A Memory
I recalled a fond memory today, one that has come and gone but has never been forgotton. I lived in Philadelphia for four years while I went to school. I think it was my first year there and Abby (my sister) came to visit me. We were two country bumpkins in a big city (I didn't leave my apartment much that first year). I can't remember much of what we did those couple days, but one thing I do remember is us walking into SS. Peter and Paul Cathedral Basilica. It was a big building, with a huge aged green copper dome. I had always wondered what it was like inside. Abby was here, it was there before us, and we went in. It was dark and dim. There was so much space, it was huge. I think we may have been the only ones inside. We didn't stay long. The one thing that strikes me most is that we whispered to eachother. Why did we whisper? Why?
The best I can guess is that we subconciously recognized something sacred, something otherworldly, something beyond our senses that caused our hushed communication. Then we walked out into the light and and had a nice visit.
5 Comments:
"The best I can guess is that we subconciously recognized something sacred, something otherworldly, something beyond our senses that caused our hushed communication. Then we walked out into the light and and had a nice visit."
I don't know, Pete. Did you shout in the Quaker meeting house? I'm willing to bet that you whispered there as well. Was there something sacred there in the meeting house, something otherworldly, something that caused hushed communication?
But maybe my hunch is wrong. Maybe you were awed to silence by the basilica, and shouted, "whoopee!" in the meeting house.
I'm not denigrating your revisionist memory work (I do enough of it myself), just wondering aloud. (or as loud as a blog comments post will allow me to. of course I haven't said a word.)
Yes, your hunch is wrong. The Quaker meeting house not did cause a sense of awe, and it was anything but otherworldly. In fact we held a school event there, and I had no problem cracking innumerable jokes with my friends in the middle of the hall. It was physically barren. For those who oppose the spirit against the physical, it would be a great place for a pure spirit. But I am human. I have a body as well. I see, smell, taste, hear, touch. I worship God with all of my being, spirit and body. Fond memory, yes, but anything but revisionist.
Damned hunches.
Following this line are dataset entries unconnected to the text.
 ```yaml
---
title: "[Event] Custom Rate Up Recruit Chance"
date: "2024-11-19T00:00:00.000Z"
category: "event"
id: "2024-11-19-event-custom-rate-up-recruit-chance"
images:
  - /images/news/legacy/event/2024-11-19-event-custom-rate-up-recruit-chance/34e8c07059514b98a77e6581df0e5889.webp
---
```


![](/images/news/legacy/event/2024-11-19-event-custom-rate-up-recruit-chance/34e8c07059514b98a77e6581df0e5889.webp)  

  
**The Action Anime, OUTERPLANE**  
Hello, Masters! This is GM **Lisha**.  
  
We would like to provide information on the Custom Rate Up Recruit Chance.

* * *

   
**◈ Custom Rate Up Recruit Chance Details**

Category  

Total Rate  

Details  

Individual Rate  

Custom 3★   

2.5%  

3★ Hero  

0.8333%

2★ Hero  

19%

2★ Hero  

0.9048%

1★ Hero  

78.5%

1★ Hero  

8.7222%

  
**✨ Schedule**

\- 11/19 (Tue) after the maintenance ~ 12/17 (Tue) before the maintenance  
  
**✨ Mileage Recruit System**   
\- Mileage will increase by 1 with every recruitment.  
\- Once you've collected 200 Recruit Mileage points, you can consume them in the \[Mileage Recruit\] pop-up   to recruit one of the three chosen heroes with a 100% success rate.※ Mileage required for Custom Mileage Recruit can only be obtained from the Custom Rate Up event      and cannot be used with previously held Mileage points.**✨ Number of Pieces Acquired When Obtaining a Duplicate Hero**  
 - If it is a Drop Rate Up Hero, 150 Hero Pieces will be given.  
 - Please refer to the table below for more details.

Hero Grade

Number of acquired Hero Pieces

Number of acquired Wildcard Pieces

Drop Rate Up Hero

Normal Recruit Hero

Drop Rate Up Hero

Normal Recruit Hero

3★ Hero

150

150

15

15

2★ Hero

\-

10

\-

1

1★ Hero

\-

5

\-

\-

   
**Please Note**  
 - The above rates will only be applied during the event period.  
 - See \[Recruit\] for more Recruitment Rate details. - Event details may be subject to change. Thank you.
Alright, I do admit that my back betrayed me.
That won't stop me from pestering you some more.
Now I know that you would have been super quiet with your friends if you had had a school event at the basilica.
I still don't buy it.
Will staring at my white ceiling cause the same response within my soul as gazing upwards in the Sistene Chapel? Will walking through the Quaker Meeting House cause the same response within my soul as walking through SS. Peter and Paul Basilica?
When I walk through the Basilica I feel a sudden urge to bow down and worship the statues, because that's what we Catholics do. We have all these great gods around to distract us from the Father, Son, and Holy Spirit. Yet when I walk through the Quaker Meeting house there isn't a William Penn to be found in the whole place (boring).
:-) :-)
We did share that cheese steak, didn't we.